How Employee Pay Programs Fall Short

Base-compensation programs may be too complex, while incentive-pay plans may be structured illogically.
David McCannJune 20, 2018
How Employee Pay Programs Fall Short

Employers’ base-pay programs tend to be too complex to effectively drive employee performance, new research suggests.

Greater emphasis on incentive compensation could serve as a partial antidote. But, according to the research, the structure of pay-for-performance programs often leads to missed opportunities to effectively differentiate incentive payouts.

In a Willis Towers Watson survey of 1,949 employers in 48 countries, only 44% of respondents said their base-pay plans were effective at influencing higher individual performance.

Speaking to the complexity issue, more than half of survey participants cited each of six factors as affecting “to a great extent” the level of base-bay increases.

“Achievement of individual goals” led the way at 70%, followed by “final rating in most current year-end performance review” (69%), “concerns over market competitiveness” (62%), “demonstration of knowledge and skills required in current role” (60%), “criticality of the role” (59%), “possession of skills critical to the success of future business model” (59%), and “penetration in pay range for current role” (57%).

Four other factors each were cited as influencing base-pay hikes by at least 39% of survey takers.

“Companies may be considering too many factors in making certain pay decisions,” the survey report states. “These findings suggest that the role of base pay needs to be redefined for today’s changing workplace.”

Apparently, however, what employers are planning to change would serve to increase the complexity of base-pay programs.

For each of the 12 factors Willis Towers Watson asked about, at least 20% of respondents said they expected the factor to become more important for setting base pay over the next three years. The factor most expected to increase in importance was “possession of skills critical to the success of future business model” (51%).

(Few survey participants said that any of the factors would become less important over the next three years.)

At the same time, 76% of survey takers said knowledge and skills required in the current role will remain just as important going forward as they are today. That result “highlight[s] employers’ competing priorities,” the survey report says.

Also of note, “achievement of individual goals,” cited as the most important factor for determining base-pay increases currently, fell to eighth-most-important in respondents’ assessments of how such determination will change over the next three years.

Meanwhile, judging by the survey data, some companies aren’t very rational in the structure of incentive-pay programs. For example, one-third of respondents indicated that they actually pay incentives to employees that do not meet expectations.

Also defying logic are the decisions some employers said they make in years when incentive-pay programs are underfunded.

“When actual incentive funding levels fall below target, nearly a third (33%) of employers reduce the payout to top performers by a greater percentage than they do the payouts to other employees,” according to the survey report.

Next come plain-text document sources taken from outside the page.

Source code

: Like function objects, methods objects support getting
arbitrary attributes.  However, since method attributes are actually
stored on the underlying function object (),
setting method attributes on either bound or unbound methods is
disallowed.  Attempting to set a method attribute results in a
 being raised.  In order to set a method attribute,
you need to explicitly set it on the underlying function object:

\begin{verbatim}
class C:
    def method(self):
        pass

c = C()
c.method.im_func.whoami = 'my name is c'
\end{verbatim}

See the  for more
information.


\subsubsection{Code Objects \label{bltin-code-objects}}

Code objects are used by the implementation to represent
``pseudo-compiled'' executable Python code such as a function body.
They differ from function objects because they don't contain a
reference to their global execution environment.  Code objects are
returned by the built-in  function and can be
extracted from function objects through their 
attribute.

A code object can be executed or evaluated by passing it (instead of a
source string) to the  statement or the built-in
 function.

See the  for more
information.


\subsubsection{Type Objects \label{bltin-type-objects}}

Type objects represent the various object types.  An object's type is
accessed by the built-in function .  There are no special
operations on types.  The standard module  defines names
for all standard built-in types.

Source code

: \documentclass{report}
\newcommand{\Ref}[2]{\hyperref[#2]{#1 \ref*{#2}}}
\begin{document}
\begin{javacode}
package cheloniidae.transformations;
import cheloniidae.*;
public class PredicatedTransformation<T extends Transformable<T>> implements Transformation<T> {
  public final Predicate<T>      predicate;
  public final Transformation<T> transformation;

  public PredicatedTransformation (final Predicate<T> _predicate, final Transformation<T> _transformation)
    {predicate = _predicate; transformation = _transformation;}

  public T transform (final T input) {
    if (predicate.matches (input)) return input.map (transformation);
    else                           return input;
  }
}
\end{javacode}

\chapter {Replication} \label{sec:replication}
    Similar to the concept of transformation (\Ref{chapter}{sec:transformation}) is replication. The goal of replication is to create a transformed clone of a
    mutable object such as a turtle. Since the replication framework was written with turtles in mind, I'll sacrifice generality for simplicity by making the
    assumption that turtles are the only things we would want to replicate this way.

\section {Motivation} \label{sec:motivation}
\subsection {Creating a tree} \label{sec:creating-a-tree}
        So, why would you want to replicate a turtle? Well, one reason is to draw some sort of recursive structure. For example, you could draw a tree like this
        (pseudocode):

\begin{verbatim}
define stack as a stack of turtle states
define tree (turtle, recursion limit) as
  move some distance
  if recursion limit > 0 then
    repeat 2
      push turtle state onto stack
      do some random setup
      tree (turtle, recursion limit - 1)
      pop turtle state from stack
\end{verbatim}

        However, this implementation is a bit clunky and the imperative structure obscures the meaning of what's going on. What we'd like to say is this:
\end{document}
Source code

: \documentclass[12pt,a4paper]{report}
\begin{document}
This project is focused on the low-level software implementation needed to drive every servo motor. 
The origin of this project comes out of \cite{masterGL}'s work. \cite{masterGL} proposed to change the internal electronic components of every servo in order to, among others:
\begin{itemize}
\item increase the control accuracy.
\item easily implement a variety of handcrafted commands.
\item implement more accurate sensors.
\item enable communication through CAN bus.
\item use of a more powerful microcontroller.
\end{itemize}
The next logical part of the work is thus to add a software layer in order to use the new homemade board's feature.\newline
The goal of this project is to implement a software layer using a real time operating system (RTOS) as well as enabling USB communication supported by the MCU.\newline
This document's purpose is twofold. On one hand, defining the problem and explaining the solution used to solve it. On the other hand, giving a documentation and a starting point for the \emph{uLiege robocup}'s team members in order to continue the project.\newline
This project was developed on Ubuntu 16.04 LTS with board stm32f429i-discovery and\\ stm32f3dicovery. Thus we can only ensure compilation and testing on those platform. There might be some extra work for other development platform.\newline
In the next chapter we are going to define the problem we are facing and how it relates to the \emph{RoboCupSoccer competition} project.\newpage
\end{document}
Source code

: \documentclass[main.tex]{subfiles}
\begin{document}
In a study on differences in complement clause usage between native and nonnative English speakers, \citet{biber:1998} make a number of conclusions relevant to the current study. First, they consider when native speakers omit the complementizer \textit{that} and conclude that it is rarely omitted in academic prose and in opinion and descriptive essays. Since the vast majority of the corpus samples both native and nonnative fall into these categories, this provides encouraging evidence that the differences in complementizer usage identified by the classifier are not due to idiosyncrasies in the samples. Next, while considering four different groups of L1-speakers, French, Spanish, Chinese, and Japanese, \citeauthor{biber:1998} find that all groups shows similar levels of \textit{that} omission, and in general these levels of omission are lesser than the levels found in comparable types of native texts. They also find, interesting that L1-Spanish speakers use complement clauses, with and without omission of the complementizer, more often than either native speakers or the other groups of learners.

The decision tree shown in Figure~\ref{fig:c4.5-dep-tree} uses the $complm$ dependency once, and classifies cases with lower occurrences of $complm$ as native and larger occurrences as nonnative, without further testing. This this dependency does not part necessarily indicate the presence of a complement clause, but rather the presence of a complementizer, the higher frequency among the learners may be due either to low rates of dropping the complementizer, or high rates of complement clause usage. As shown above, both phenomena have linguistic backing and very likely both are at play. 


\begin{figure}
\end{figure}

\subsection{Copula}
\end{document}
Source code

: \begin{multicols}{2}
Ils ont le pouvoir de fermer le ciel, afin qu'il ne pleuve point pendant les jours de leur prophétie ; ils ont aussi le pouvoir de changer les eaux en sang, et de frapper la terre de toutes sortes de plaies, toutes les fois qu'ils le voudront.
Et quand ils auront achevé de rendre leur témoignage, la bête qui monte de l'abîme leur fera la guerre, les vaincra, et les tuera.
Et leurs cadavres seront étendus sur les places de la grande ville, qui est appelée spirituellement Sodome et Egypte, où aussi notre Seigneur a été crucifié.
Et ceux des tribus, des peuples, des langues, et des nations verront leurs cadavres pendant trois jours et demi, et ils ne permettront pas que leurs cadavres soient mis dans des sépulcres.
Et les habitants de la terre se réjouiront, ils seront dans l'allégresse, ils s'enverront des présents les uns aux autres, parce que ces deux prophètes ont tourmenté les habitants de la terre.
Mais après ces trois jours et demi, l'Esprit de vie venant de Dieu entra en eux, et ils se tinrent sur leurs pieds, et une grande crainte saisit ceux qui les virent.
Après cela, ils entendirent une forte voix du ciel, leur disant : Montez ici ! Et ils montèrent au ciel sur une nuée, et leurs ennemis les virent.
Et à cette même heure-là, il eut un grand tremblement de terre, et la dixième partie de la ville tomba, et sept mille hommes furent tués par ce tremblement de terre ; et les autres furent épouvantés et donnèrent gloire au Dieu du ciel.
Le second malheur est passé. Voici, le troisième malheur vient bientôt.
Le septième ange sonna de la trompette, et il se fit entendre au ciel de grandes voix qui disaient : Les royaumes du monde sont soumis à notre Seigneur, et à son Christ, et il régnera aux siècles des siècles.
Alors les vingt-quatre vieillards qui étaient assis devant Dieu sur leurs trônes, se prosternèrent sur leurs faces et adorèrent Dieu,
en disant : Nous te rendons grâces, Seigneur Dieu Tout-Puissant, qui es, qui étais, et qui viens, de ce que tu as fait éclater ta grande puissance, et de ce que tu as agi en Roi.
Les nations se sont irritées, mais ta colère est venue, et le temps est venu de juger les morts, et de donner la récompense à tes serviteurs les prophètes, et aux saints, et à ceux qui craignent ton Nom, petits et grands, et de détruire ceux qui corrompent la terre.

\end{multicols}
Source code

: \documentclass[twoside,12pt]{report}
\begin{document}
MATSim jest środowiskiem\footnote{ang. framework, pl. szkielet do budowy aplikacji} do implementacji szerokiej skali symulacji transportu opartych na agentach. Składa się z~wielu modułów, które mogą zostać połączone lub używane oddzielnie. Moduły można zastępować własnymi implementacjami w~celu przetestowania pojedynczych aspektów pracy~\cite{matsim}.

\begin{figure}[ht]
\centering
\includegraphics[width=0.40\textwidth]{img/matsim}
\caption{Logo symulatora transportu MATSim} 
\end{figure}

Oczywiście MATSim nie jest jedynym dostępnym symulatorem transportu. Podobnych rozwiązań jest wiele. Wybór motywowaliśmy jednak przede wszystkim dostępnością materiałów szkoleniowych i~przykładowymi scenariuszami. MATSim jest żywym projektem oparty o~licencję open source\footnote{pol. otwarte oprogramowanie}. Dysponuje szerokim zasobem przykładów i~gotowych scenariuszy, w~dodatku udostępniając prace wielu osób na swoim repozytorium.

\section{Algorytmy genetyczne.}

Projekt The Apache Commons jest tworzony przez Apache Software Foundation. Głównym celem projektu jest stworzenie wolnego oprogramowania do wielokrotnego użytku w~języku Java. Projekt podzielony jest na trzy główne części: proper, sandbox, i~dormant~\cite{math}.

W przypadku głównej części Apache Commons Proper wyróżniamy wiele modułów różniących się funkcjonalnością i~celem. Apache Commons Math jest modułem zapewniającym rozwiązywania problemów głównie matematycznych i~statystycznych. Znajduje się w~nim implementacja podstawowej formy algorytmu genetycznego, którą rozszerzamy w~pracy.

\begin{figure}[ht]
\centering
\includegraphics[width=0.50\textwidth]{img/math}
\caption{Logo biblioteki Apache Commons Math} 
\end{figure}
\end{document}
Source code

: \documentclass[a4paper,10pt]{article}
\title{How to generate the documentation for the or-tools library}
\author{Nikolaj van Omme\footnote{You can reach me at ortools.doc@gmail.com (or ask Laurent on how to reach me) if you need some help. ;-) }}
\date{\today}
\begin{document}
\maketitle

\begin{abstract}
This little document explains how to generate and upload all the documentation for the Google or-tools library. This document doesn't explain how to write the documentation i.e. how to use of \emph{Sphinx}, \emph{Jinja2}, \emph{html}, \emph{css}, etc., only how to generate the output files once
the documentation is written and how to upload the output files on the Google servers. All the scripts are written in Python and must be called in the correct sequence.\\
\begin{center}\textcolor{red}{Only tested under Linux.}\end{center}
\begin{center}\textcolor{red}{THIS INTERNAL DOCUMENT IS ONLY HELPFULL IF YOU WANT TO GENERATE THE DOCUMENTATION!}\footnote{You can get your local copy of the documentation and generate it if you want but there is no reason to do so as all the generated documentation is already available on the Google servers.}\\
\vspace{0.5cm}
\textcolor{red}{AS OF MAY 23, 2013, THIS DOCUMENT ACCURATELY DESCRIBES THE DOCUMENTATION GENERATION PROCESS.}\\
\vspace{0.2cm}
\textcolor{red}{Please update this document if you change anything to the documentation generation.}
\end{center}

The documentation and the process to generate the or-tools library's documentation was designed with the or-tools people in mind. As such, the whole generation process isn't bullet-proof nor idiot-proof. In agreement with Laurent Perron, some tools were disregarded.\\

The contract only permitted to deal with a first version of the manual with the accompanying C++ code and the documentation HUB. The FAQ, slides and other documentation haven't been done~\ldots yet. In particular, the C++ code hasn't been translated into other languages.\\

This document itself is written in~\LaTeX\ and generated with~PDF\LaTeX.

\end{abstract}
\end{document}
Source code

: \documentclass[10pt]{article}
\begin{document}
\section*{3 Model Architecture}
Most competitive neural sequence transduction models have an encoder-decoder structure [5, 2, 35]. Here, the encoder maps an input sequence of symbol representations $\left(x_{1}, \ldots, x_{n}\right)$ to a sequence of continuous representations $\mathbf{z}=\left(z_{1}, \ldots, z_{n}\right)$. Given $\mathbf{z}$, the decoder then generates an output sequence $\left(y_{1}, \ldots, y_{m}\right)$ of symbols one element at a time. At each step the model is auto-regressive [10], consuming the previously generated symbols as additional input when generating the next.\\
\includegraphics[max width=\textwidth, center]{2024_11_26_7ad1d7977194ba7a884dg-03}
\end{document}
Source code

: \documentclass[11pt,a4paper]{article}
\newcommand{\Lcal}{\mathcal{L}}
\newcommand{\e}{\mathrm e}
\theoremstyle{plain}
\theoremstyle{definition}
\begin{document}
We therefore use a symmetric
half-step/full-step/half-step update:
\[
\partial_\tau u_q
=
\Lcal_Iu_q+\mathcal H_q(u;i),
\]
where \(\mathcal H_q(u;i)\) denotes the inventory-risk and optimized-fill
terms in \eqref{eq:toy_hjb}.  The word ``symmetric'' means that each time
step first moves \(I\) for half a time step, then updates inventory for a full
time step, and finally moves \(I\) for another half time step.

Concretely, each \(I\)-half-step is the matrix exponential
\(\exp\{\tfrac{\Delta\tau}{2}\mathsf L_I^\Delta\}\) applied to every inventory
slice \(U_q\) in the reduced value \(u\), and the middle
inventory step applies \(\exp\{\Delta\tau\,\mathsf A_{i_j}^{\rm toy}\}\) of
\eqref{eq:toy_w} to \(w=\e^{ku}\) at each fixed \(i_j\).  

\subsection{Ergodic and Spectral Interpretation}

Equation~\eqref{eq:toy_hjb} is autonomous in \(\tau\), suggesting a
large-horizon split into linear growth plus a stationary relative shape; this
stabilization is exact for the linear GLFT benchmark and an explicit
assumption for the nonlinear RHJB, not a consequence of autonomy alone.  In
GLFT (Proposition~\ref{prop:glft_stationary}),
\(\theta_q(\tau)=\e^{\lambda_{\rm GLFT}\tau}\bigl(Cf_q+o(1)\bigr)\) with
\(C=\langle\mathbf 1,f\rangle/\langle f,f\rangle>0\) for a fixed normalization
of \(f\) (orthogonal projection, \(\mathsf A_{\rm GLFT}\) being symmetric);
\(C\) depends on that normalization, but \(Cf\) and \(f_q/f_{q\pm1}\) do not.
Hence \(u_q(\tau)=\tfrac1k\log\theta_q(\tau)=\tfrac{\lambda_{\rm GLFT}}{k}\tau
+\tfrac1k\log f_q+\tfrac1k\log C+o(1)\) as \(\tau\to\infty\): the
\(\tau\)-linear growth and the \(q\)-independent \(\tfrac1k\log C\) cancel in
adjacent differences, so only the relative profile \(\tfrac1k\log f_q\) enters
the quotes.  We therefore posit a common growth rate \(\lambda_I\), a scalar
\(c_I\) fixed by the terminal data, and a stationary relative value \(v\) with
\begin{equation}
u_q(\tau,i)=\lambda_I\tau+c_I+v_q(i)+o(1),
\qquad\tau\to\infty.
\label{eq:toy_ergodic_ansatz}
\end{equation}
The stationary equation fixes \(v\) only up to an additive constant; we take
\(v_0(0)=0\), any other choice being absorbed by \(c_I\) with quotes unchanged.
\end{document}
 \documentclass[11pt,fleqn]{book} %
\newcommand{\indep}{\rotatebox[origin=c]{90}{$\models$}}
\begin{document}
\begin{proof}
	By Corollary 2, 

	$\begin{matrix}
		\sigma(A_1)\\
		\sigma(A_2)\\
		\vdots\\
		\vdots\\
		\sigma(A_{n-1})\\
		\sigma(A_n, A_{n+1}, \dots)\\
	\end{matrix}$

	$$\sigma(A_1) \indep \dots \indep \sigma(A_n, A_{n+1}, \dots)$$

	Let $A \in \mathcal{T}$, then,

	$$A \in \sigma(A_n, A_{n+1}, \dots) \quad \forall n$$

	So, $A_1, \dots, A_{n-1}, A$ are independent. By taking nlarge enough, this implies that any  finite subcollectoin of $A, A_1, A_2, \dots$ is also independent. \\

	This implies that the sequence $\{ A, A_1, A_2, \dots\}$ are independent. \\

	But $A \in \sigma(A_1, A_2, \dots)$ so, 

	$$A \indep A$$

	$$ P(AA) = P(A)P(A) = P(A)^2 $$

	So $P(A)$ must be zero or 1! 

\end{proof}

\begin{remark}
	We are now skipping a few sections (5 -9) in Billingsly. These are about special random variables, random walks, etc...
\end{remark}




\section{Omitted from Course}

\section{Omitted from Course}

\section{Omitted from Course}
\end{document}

“These missed opportunities to differentiate bonuses could help explain why almost half (48%) of organizations are planning or considering changes to the design of their annual incentive plans,” the report says. “We also see that as past performance becomes less of a key factor in base-pay decisions, the importance of reflecting this factor in annual incentive plans becomes more important.”

The report also reveals that many employers are unprepared to meet growing expectations for transparency around their compensation policies.

Contributing to such expectations are generational preferences, legislation, and publicly available comparative data. “Yet, there’s still a relatively low level of pay transparency, which involves providing clarity around how pay decisions are made as opposed to disclosing employees’ actual salaries,” the report states.

“The reasons for this lack of transparency vary. In some cases, an organization’s compensation system may be so confusing that it’s difficult to clearly explain the decision-making process. In other cases, the results may be embarrassing — for example, an organization may have a substantial gender pay gap.”

Respondents rated gender pay equality as the least important of the 12 factors for determining base-pay increases today. Over the next three years it will rise to sixth-most-important, according to the survey results.